The Right Kind of Slavery

A couple weeks ago I posted my thoughts about the question of whether or not living a life of holiness was necessarily opposed to living a life of pleasure.  I argued that contrary to common thought, the life of holiness will yield the life of greatest pleasure.  A closely related issue is the question of freedom.  What does it mean to be free?  Does living for God mean giving up your freedom?  These are important questions and I’d like to share what I’ve been mulling over lately.

First, we must examine what we think freedom is.  Then, we must determine if our view of freedom coheres with the reality of human nature and also whether, such freedom is possible or even desirable.

Freedom According to the World

America is by far the most individualistic society in the world.  We prize autonomy above all else.  The human right to liberty is the primary ideal on which the country was founded.  The founding fathers believed that humans had an inherent dignity which gave them certain rights and freedom which should never be violated.

However, I would say that freedom has come to mean something more today than it did then.  Personal liberty was never meant to be absolute.  The right notion of human dignity and liberty has been twisted into something it did not used to be, a bloated and irrational conception of freedom.

Today, our understanding of freedom has become the idea that we, as self-governing, rational individuals should have the right to do whatever we please, with whomever we please without any regard for consequences or accountability to an authority imposed on us against our will.  This kind of thinking has infiltrated our music, our media, basically ever aspect of our society.  The individual has been exalted to god-like status.   This is nothing new.  It is merely selfish arrogance masked as something noble, the age-old rebellion of man against God masquerading as “enlightenment” and “progress.”

Besides the fact that it is very hard to see how a society who has discarded the Creator who endowed them with such inalienable rights, can still maintain that they have such rights, there are other problems with this view.  It is not really possible nor, if we think about it for any length, is it really even desirable.

It would be very hard to maintain a society where people were actually free to do whatever they wanted.  There could be no laws.  There could be no protests against the behavior of others.  Chaos would reign.

Even if it was possible, would such a world even be one we would want to live in?  Of course not.  Our beliefs are inconsistent.  None of us really want a world of complete freedom.  We want the bad guys in prison.  We want those who have wronged us punished.  Our tolerance and subjectivity shatter in the face of evil.  Deep down, we do not want a world where there is absolute freedom and no final justice because we know that such a world would render our lives meaningless and neutralize our sufferings.  The real and ugly truth is that we do not want everyone to escape the consequences of their actions.  Just ourselves.

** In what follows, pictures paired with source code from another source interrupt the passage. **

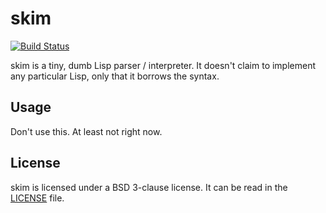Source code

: skim
====
[![Build Status](https://jenkins.spiff.io/buildStatus/icon?job=skim/tests)](https://jenkins.spiff.io/job/skim/job/tests/)

skim is a tiny, dumb Lisp parser / interpreter. It doesn't claim to implement
any particular Lisp, only that it borrows the syntax.

Usage
-----
Don't use this. At least not right now.

License
-------
skim is licensed under a BSD 3-clause license. It can be read in the
[LICENSE](LICENSE) file.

Moreover, I would argue doing as we please does not really bring freedom at all.  Those who seem the least concerned with following God’s law or any sense of moral obligation other than their own desires and whims usually end up in the greatest bondage to addictions and destructive lifestyles.

Freedom According to the Bible

So if doing as we please without regard for consequences is not true freedom, then what is?  The Bible takes a very different stance.  Its notion of human freedom is both less and more than ours for it exalts God rather than man. Man is not his own absolute authority.  His actions do have consequences and he will be held accountable, not to the moral code he creates for himself, but to the laws of an eternal, holy, just God.  None of us are free from God, but if we submit ourselves to God, we can be free from the destruction of own foolish ways.

Yes, we all have free will in the sense that we make our own choices and these choices come from our own hearts. Each human life is sacred and therefore should always be treated as an end and never merely as a means. However, our human dignity does not mean we are our own masters, exempt from God’s law and immune to His judgments.  We were simply not designed to be our own master and therefore any attempt to be will end in disaster and frustration. It goes against our nature.  The truth is that we are all slaves to something.  We were created to worship and whatever we worship, we serve. Whatever bewitches our hearts will own our souls.  We are in bondage to whatever we love most.

This is startling and offensive to our American sensibilities, but if we survey even a little of human history or look into our own hearts, we cannot deny it.  Yes, we are free to make our own choices in this life, but the sum of our choices is merely the choice of what we will be slaves to, what master we will serve.  In fact, the Bible only gives us two options.  We can either be slaves to sin or we can be slaves to righteousness (Romans 6:18-23).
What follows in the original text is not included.